The editorial “Sharing the American spirit” (July 5) states that the assistance Catholic Charities receives for refugee resettlement through the U.S. Department of State is meager and temporary. I know that this is the type of information that the resettlement agencies provide to the public and media, but it is not necessarily true if you consider what Catholic Charities is required to provide to the refugees.
The basic refugee resettlement government contract requires a fairly short list of household items. It does not even include such basic necessities such as phones, an English dictionary, irons, umbrellas, stamps and envelopes, televisions. Of the items that are required to be provided, these (e.g. couches) can all be used items – acquired through donations, found in the garbage, etc. Once Catholic Charities gives the couch, for example, to a refugee, it can then turn to the government to collect a cash equivalent for in-kind assistance. This is via the Matching Grant Program from the Office of Refugee Resettlement in the U.S. Department of Health and Human Services. So, although Catholic Charities and its parent, the U.S. Catholic Conference of Bishops, are already paid to provide these items, they also get to keep half of the money initially doled out by the State Department for each refugee and they then get paid again via the Matching Grant Program.

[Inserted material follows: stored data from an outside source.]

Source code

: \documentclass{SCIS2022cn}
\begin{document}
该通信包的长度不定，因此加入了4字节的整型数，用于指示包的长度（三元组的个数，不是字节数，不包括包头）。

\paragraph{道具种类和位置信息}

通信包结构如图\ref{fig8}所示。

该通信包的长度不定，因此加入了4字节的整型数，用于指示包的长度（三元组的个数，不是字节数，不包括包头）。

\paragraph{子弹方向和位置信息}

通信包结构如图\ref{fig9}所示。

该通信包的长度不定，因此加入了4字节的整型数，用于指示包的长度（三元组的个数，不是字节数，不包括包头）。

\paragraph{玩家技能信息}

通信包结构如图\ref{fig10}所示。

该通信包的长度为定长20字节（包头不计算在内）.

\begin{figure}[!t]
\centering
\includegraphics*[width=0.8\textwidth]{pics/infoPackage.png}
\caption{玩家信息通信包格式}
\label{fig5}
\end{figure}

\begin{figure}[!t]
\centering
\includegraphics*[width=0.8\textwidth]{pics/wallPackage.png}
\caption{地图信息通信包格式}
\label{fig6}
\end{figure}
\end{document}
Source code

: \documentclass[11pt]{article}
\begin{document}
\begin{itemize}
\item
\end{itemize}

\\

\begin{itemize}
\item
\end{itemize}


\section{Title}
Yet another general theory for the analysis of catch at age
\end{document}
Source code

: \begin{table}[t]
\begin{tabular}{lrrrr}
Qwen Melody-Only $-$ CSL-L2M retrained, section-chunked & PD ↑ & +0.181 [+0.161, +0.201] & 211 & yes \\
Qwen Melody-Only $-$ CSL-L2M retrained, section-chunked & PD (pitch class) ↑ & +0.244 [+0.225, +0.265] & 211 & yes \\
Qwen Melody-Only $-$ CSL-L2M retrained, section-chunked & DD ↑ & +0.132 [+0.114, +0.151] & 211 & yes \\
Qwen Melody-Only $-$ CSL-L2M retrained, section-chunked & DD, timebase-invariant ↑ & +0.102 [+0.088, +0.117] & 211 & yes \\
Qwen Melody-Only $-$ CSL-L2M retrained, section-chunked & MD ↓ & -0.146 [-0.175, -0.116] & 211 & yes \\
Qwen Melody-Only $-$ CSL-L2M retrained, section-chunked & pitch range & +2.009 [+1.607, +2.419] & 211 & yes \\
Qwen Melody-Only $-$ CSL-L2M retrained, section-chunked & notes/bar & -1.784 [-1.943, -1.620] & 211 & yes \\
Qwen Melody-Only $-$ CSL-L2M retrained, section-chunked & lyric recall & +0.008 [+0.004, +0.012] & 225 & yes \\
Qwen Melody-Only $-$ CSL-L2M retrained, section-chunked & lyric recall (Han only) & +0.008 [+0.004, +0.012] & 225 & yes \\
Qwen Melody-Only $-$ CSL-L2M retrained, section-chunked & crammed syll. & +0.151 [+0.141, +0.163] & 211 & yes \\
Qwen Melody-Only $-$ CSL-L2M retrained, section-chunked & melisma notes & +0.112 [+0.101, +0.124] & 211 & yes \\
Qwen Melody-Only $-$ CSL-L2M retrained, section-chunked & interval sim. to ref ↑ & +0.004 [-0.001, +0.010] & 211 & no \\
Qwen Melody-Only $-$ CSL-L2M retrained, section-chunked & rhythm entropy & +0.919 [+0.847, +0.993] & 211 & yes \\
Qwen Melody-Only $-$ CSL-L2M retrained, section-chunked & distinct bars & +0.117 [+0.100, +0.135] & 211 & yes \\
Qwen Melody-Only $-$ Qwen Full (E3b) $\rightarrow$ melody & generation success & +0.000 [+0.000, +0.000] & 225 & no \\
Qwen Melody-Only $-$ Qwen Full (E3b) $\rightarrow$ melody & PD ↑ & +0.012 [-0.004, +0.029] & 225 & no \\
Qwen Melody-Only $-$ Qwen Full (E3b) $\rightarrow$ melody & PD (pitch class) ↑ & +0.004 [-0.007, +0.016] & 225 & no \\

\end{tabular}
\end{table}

By the way, if you want to know how much Catholic Charities receives from the government for refugee resettlement, you must add up all the grants and programs from each governmental agency. These can include ownership society grants, marriage initiative grants, faith-based organization grants, community-based grants, individual development account grants, refugee microloans program, etc. The Office of Refugee Resettlement also has Social Services Formula Grants – for employment services (these grants last up to five years), employment assessment services and on-the-job training, English language instruction, vocational training, skills certification, day care, transportation, case management translation/interpreter services, assistance in obtaining employment authorization documents, professional refresher training and other recertification services.
If Catholic Charities is telling you about some “meager” public assistance it gets for refugee resettlement, I think it is not being completely honest.
By the way, the refugee program is supposed to be a “public/private partnership.” How many dollars does Catholic Charities add for each public dollar used? It is supposed to be a charity. Refugee resettlement is supposed to be heavily financed by these charities and not rely mainly on government handouts. These handouts are substantial.